Stored records:
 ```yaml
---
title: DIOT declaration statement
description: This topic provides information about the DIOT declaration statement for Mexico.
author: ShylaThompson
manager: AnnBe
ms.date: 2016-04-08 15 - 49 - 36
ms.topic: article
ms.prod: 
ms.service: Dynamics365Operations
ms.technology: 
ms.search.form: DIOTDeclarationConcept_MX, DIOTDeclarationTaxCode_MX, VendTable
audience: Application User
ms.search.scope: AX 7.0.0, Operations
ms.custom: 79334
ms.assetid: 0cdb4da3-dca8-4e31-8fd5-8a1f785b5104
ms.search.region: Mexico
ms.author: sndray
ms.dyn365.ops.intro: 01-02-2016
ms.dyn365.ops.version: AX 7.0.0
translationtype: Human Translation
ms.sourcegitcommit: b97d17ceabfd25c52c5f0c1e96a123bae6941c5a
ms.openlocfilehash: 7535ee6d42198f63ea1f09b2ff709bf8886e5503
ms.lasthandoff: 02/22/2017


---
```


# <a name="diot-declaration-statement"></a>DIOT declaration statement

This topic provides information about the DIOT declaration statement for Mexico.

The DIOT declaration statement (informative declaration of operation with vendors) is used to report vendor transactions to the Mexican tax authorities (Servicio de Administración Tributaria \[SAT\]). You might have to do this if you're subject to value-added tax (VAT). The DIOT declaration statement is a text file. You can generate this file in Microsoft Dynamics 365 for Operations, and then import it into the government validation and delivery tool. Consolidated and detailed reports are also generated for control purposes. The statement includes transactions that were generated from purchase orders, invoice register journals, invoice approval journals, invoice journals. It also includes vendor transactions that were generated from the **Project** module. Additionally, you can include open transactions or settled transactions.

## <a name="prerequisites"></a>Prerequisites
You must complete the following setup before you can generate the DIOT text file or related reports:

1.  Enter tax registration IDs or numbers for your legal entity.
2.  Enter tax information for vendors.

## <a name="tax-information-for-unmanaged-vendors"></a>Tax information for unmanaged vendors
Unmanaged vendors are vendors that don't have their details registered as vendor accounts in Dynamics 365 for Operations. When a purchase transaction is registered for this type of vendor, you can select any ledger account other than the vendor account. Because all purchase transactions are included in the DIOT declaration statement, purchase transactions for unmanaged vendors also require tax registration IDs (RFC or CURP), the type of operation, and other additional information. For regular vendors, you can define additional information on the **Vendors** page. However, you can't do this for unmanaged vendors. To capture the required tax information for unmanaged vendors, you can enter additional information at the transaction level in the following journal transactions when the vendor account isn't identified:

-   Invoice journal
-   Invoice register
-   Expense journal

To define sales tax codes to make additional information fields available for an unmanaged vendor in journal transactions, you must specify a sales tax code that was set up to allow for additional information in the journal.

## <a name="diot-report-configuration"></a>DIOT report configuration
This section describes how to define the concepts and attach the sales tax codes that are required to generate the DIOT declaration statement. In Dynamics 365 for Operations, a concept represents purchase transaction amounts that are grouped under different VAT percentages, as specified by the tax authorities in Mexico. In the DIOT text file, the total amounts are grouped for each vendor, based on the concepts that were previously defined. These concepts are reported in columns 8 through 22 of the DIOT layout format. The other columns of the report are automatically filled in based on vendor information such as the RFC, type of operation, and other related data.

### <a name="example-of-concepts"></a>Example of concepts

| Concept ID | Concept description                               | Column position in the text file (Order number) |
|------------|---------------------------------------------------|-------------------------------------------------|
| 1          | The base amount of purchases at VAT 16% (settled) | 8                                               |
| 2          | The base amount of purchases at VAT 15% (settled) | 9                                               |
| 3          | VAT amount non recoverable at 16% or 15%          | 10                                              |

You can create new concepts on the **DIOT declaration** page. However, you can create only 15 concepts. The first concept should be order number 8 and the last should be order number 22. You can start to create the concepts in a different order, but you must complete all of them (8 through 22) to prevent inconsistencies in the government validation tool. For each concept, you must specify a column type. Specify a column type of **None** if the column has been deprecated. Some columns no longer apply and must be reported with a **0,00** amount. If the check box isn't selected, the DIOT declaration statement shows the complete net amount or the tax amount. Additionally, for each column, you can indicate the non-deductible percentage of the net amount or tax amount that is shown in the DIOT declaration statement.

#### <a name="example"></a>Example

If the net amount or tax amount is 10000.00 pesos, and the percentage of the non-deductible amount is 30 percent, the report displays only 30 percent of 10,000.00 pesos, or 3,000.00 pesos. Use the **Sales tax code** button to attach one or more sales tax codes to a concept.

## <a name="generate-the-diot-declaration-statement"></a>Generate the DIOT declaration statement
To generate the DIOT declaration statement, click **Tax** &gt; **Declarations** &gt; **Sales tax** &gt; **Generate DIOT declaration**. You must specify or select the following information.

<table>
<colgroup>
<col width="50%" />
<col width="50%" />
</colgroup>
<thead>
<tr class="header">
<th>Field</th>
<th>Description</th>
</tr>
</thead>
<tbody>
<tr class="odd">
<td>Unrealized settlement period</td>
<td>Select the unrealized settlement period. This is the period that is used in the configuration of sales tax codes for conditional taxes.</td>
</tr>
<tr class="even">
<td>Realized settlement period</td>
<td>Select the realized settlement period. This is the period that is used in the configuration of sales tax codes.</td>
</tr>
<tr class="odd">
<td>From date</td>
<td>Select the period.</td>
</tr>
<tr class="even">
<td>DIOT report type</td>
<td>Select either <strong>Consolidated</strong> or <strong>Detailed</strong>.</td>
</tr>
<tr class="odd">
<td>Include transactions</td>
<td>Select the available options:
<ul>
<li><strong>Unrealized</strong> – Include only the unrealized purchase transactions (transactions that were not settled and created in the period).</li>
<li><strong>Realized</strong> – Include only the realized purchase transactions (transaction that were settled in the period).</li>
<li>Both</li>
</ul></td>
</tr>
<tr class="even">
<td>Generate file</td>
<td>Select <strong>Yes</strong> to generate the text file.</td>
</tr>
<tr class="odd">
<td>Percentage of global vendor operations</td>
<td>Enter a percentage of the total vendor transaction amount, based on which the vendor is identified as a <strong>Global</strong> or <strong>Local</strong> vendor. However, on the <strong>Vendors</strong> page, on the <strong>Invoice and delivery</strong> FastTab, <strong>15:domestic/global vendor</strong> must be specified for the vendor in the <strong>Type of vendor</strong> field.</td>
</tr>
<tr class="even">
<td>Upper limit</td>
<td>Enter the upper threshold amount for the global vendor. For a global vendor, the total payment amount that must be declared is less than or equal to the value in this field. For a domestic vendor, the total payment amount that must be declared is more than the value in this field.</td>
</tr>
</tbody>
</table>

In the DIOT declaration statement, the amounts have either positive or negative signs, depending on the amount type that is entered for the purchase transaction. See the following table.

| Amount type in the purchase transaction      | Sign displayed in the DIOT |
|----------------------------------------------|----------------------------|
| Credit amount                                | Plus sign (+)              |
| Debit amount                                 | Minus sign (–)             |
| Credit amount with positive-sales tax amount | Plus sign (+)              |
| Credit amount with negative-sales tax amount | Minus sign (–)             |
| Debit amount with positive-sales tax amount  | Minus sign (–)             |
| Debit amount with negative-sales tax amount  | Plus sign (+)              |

▸ Work request
Within the data above, the lines from the one with "<td>Generate file</td>" to the one with "<td>Percentage of global" must be repeated exactly; no other line belongs in the answer.

▸ Reply
<td>Generate file</td>
<td>Select <strong>Yes</strong> to generate the text file.</td>
</tr>
<tr class="odd">
<td>Percentage of global vendor operations</td>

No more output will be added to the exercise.